Programming Overview
====================

This file explains how a Quixote application is structured.

There are three components to a Quixote application:

1) A FastCGI script.  This script will create a Publisher object, and
   may customize the publisher in some application-specific way.  It
   will also tell the publisher what the root package name for the
   application is; for example, at the MEMS Exchange it's 'mems.ui',
   because all our Web code lives in the mems.ui package.  

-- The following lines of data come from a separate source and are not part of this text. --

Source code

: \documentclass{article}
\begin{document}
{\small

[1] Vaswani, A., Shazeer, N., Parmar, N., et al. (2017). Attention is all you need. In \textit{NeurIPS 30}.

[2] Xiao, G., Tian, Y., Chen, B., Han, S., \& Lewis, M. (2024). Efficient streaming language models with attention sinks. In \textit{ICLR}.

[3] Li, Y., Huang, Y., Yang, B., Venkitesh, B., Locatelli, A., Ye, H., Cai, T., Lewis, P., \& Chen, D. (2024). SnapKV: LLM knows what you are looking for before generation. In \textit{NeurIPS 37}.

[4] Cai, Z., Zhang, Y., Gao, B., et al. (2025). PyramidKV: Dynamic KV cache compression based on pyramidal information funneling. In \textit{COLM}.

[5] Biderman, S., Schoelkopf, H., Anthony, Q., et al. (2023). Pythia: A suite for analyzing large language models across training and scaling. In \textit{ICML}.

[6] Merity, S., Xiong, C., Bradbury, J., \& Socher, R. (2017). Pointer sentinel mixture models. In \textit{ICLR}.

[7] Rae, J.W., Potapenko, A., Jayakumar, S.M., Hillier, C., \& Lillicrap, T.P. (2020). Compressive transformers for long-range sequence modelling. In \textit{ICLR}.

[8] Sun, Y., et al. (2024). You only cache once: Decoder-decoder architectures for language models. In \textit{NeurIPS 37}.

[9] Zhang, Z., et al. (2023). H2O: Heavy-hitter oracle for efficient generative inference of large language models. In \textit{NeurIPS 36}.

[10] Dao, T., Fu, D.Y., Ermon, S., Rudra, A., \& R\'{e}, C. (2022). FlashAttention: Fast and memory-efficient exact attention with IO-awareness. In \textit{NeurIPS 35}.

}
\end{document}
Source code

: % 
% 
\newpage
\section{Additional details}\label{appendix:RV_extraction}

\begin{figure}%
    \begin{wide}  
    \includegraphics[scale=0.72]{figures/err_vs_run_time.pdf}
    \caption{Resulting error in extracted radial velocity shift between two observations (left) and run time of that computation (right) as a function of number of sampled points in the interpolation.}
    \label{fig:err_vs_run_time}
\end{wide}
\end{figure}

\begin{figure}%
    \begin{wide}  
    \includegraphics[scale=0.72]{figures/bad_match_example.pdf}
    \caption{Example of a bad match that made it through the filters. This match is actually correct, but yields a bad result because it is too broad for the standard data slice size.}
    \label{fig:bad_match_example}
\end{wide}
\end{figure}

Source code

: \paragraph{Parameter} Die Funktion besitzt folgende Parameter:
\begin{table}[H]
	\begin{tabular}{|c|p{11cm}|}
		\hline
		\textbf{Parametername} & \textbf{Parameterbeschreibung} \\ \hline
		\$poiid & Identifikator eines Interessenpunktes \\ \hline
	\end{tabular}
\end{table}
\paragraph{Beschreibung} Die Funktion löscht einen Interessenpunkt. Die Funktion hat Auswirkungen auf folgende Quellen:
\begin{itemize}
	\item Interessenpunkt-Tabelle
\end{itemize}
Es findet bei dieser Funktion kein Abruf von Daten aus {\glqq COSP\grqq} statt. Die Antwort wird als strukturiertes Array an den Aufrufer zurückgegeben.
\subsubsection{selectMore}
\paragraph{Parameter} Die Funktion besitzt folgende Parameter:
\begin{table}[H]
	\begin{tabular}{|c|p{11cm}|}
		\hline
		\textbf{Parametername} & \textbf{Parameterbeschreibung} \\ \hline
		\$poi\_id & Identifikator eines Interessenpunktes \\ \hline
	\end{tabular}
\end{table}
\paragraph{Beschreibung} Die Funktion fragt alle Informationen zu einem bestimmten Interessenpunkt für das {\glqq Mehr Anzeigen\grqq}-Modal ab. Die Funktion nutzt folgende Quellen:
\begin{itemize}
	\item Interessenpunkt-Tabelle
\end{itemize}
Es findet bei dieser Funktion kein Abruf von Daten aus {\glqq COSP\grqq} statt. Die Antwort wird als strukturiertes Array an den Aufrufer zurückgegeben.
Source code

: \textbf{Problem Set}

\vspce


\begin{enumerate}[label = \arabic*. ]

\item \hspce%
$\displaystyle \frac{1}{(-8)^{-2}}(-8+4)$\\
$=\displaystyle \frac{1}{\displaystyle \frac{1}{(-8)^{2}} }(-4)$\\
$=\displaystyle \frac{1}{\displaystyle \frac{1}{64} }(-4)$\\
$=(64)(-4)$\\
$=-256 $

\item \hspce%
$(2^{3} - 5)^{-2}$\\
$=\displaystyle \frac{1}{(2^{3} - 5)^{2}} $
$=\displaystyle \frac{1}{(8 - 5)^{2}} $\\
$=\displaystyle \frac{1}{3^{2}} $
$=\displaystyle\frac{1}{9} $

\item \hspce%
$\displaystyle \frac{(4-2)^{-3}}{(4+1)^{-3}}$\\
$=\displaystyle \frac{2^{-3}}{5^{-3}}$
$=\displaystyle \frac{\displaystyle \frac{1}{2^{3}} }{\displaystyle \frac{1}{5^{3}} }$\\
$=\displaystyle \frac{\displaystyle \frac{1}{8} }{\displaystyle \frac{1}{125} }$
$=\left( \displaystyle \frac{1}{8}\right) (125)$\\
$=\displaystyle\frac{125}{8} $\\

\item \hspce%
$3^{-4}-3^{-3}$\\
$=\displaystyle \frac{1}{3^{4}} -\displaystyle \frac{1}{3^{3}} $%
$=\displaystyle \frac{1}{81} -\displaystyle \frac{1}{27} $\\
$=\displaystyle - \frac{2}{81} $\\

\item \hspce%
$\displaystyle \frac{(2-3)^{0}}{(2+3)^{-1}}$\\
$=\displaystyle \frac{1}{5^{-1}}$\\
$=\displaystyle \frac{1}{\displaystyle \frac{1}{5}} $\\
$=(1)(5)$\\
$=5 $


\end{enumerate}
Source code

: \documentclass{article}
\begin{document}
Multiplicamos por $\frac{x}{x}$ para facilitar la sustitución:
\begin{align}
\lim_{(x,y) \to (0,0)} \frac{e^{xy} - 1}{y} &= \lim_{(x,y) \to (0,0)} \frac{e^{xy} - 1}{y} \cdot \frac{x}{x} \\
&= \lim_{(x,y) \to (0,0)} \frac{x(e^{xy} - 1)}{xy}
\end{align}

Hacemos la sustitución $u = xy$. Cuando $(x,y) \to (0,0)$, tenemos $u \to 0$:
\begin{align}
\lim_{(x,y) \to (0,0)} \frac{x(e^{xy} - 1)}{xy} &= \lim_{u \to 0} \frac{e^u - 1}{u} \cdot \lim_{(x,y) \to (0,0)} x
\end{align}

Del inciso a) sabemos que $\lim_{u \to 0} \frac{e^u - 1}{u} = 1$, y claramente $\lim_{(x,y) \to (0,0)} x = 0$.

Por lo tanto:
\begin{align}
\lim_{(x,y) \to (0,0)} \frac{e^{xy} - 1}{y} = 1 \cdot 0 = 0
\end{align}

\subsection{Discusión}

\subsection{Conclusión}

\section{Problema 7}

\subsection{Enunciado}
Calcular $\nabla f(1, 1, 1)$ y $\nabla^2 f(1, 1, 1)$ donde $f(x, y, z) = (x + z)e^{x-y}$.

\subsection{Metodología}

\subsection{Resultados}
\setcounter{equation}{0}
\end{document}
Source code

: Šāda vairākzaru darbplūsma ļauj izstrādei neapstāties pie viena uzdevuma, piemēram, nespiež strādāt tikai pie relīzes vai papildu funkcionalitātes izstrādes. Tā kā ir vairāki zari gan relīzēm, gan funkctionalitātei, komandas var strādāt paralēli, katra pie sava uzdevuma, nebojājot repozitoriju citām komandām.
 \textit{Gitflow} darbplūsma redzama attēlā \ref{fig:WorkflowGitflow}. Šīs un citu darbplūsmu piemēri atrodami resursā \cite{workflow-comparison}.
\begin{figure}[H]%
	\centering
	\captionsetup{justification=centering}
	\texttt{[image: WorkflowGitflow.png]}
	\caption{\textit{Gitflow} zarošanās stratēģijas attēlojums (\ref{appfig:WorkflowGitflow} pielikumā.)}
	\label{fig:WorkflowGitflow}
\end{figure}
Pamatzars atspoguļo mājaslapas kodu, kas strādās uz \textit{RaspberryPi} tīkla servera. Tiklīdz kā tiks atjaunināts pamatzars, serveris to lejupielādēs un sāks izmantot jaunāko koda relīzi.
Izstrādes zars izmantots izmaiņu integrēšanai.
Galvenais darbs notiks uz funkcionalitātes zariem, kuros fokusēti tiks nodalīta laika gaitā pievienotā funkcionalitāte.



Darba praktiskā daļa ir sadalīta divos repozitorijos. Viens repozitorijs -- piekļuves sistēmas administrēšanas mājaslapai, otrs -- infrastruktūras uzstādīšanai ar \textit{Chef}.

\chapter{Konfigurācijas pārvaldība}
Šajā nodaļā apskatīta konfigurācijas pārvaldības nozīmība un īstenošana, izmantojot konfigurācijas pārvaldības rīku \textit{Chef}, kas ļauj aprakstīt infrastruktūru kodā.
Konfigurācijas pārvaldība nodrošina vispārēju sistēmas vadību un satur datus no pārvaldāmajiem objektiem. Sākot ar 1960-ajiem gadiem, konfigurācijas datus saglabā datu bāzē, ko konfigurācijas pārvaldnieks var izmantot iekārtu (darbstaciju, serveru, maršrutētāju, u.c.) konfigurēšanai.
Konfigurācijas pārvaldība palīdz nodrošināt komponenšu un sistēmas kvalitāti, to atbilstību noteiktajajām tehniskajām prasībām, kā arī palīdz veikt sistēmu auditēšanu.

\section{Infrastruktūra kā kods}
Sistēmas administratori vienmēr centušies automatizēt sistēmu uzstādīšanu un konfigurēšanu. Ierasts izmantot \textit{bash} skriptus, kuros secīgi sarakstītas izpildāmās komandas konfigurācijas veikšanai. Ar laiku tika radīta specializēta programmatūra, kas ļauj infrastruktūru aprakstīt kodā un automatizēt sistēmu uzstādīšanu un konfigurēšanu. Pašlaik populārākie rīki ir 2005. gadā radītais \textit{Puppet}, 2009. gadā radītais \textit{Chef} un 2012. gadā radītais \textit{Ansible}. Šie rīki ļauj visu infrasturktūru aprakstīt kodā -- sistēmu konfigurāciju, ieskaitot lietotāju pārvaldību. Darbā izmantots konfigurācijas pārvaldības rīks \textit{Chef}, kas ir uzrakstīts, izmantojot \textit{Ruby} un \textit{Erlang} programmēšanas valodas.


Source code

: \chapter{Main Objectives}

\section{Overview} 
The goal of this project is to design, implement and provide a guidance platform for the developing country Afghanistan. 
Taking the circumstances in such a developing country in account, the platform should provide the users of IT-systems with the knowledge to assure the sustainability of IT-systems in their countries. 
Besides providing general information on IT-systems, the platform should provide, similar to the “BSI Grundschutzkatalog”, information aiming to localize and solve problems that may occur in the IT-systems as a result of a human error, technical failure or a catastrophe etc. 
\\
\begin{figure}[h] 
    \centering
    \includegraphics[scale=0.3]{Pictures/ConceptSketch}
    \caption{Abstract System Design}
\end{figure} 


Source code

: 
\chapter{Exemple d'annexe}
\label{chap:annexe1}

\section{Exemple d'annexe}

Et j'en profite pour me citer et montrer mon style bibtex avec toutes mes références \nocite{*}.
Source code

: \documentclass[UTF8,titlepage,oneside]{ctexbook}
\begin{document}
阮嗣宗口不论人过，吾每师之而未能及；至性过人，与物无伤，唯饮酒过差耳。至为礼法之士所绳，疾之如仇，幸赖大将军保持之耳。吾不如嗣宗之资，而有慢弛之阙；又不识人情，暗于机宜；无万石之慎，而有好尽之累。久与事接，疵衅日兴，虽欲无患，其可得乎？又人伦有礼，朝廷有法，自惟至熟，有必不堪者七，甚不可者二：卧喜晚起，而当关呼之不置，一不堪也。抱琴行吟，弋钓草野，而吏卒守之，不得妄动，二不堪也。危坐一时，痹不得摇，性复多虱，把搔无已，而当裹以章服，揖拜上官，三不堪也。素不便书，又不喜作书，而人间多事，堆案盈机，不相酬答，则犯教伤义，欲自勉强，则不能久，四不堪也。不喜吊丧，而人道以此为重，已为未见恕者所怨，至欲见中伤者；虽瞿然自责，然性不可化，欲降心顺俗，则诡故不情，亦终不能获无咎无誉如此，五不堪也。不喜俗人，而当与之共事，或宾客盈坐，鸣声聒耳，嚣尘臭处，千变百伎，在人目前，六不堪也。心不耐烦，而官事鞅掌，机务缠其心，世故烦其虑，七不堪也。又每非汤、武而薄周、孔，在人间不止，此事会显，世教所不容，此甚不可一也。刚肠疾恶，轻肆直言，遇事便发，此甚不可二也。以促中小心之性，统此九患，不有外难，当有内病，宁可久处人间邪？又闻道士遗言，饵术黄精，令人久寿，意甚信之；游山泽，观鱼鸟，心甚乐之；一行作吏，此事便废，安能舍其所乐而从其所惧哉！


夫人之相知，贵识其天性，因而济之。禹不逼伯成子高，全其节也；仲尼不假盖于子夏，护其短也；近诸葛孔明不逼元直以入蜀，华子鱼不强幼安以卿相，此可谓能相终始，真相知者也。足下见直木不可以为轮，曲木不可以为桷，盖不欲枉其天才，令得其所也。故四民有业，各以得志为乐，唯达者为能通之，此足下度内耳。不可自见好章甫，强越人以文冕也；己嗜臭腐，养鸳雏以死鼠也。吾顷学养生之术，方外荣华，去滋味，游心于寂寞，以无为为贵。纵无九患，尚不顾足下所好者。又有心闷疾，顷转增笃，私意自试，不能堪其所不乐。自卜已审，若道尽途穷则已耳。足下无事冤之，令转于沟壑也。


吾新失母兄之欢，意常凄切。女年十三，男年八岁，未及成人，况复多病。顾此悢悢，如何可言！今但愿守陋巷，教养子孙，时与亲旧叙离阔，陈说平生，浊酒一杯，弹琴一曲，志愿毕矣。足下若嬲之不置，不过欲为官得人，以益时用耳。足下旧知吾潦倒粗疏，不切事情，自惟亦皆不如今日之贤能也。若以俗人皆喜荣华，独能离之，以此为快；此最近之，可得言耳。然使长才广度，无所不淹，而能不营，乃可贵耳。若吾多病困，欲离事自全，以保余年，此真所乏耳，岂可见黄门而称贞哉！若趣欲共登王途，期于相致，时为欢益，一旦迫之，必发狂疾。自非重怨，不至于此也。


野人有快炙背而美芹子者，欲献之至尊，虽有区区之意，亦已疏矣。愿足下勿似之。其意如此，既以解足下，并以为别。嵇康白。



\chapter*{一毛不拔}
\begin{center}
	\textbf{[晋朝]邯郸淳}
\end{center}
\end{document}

   FastCGI isn't an absolute requirement.  It should be trivially easy
   to run Quixote apps using regular CGI, but this can be quite slow
   if very many modules need to be imported at startup time.  We
   haven't tried to run Quixote under mod_python/mod_snake, but it
   shouldn't be too difficult; if you try it, please let us know how
   it goes, and send us the steps you followed to get it working.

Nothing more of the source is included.